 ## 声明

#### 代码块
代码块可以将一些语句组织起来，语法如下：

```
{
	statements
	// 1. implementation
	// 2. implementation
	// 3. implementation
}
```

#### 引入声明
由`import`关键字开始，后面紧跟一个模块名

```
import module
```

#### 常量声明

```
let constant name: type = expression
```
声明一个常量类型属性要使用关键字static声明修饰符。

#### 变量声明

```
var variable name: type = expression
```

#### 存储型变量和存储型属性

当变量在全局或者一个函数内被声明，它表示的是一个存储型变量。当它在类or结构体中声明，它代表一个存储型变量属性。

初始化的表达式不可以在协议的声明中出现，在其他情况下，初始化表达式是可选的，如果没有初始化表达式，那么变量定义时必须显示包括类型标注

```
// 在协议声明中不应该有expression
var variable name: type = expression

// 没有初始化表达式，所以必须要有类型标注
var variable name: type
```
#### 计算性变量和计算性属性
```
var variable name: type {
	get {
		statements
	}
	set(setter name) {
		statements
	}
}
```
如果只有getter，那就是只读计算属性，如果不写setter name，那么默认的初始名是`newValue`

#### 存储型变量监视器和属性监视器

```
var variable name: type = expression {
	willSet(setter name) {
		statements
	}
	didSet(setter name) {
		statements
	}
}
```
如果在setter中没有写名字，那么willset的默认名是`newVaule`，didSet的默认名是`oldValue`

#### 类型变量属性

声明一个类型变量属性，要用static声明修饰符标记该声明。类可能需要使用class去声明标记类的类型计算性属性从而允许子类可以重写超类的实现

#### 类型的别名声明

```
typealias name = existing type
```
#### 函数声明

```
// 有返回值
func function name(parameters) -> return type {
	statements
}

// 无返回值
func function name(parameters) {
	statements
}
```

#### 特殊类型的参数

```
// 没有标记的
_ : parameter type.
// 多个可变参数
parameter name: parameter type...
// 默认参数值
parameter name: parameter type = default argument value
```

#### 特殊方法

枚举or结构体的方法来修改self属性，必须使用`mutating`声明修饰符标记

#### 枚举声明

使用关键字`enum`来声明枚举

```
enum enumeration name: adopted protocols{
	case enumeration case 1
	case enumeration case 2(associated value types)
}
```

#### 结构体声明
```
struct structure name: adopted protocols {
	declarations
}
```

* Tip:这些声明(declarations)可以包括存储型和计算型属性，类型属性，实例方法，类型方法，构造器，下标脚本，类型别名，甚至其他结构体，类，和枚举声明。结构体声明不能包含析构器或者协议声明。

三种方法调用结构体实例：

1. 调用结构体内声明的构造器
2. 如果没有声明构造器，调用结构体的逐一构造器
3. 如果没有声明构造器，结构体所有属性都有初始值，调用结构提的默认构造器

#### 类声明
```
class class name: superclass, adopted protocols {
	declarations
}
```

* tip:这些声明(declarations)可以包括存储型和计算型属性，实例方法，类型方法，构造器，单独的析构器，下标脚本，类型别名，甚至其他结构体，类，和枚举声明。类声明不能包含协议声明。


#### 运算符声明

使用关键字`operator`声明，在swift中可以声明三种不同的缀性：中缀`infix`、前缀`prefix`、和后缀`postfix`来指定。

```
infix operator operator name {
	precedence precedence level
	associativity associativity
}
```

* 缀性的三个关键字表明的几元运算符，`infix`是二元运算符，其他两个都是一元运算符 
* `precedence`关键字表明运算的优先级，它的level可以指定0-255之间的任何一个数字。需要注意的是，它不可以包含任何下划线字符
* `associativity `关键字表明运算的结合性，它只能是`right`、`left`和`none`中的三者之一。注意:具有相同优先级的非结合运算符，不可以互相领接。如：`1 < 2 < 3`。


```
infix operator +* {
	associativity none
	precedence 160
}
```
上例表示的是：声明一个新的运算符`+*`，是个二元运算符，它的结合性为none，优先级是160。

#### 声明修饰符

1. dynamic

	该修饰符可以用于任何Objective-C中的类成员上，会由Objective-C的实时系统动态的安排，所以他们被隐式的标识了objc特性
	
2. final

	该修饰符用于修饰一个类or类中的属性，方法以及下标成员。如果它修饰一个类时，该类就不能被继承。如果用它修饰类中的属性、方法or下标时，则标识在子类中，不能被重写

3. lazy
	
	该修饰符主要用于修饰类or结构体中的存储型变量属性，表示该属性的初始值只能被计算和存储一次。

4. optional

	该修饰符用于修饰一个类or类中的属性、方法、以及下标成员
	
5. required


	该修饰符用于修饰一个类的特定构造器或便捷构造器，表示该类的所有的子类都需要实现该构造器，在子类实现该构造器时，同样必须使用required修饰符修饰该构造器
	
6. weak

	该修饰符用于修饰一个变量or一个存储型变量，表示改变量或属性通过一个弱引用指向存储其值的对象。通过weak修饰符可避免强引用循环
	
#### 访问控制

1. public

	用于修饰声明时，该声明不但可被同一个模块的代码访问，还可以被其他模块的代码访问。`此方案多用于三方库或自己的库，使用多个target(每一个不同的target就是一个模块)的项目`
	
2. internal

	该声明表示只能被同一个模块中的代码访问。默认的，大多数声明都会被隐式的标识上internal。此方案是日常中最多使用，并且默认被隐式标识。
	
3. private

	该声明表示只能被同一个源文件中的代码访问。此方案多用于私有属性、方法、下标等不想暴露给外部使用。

# # # #

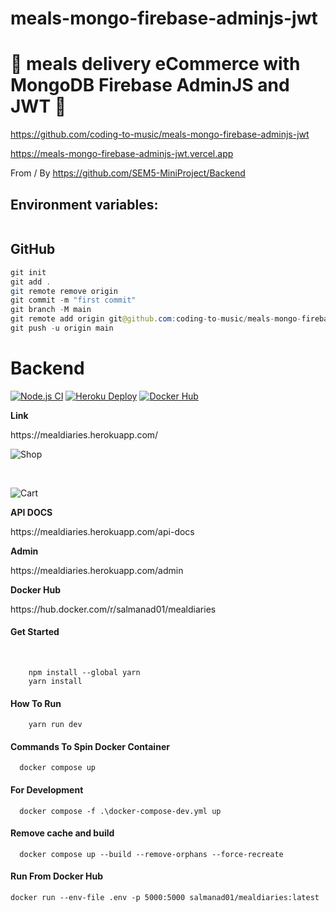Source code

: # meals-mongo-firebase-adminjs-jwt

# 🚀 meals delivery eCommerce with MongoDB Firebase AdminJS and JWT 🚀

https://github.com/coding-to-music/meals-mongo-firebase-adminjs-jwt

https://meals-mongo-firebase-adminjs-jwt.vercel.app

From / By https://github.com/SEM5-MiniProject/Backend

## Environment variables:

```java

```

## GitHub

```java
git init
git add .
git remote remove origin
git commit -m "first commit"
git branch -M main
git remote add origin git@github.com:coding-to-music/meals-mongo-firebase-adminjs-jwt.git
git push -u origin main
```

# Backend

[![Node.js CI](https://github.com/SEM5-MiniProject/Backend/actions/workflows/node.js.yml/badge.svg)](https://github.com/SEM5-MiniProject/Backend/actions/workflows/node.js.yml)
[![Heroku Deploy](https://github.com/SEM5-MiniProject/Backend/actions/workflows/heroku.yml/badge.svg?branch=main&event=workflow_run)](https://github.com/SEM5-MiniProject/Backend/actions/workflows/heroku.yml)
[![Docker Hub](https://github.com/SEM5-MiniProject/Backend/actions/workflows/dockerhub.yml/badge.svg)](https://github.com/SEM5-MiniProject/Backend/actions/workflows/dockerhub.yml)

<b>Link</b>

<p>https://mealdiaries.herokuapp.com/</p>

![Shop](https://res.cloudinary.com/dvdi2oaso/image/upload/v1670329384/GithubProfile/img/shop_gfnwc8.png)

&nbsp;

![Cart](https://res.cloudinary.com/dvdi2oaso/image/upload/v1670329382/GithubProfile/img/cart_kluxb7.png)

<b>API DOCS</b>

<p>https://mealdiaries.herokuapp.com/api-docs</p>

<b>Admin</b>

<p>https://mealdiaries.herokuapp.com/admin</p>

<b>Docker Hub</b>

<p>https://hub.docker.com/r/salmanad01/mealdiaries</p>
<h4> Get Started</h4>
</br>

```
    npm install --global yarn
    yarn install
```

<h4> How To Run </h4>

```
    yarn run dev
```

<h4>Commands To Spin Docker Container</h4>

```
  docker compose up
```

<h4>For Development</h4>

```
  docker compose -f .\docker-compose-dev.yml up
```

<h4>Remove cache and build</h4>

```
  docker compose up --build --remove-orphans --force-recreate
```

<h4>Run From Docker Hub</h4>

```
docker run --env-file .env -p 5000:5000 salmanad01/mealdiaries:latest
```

# # # #

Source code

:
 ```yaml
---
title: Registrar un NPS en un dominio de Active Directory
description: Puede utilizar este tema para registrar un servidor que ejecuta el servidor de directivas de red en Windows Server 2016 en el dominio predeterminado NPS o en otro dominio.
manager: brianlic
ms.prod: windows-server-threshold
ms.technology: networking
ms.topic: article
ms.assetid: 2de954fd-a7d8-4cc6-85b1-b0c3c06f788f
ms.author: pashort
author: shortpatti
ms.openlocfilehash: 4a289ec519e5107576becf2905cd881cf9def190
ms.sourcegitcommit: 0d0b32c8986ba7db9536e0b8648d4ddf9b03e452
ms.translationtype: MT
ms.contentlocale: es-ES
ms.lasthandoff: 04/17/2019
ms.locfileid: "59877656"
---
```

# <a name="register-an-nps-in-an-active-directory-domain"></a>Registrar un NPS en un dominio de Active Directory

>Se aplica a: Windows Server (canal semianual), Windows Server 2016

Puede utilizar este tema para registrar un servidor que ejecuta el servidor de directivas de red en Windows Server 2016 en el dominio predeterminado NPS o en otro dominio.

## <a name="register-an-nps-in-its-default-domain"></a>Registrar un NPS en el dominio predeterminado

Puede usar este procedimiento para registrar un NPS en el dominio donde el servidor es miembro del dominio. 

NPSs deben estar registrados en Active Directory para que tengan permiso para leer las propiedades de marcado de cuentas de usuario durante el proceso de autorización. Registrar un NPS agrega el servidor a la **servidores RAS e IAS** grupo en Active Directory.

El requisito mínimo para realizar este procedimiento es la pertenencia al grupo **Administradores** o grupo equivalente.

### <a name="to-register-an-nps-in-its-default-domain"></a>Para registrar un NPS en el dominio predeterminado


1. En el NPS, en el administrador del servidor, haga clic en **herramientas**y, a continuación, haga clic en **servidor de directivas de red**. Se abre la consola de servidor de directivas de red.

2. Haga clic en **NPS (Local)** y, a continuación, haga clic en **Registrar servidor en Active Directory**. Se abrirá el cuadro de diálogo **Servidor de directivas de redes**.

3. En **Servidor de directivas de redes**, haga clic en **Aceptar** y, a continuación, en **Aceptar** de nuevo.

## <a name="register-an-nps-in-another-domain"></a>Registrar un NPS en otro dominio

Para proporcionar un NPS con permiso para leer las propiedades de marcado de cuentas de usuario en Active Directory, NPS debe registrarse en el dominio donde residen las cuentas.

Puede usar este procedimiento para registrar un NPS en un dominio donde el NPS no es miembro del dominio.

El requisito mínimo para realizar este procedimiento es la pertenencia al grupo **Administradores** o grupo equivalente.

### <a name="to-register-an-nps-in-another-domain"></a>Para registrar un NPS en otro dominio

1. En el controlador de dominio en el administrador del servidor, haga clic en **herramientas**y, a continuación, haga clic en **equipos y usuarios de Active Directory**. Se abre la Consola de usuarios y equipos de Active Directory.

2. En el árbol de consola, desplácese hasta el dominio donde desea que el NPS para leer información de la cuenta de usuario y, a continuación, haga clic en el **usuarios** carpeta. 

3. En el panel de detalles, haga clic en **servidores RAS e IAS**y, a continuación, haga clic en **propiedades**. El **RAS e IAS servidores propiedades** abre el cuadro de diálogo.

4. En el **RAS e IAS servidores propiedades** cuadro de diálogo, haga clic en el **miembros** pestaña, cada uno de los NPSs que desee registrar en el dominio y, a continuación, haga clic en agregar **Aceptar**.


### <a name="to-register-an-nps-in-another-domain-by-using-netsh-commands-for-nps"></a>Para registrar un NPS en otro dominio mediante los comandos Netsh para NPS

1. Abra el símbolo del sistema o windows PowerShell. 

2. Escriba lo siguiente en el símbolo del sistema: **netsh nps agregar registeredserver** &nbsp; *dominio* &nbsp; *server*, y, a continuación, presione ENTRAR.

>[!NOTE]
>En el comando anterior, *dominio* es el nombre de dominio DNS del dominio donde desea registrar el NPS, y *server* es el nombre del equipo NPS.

# # # #

▶ [Work instruction]:
When a line in the data holds the word "desea", show that line.

▶ [Solution to this task]:
2. En el árbol de consola, desplácese hasta el dominio donde desea que el NPS para leer información de la cuenta de usuario y, a continuación, haga clic en el **usuarios** carpeta. 
>En el comando anterior, *dominio* es el nombre de dominio DNS del dominio donde desea registrar el NPS, y *server* es el nombre del equipo NPS.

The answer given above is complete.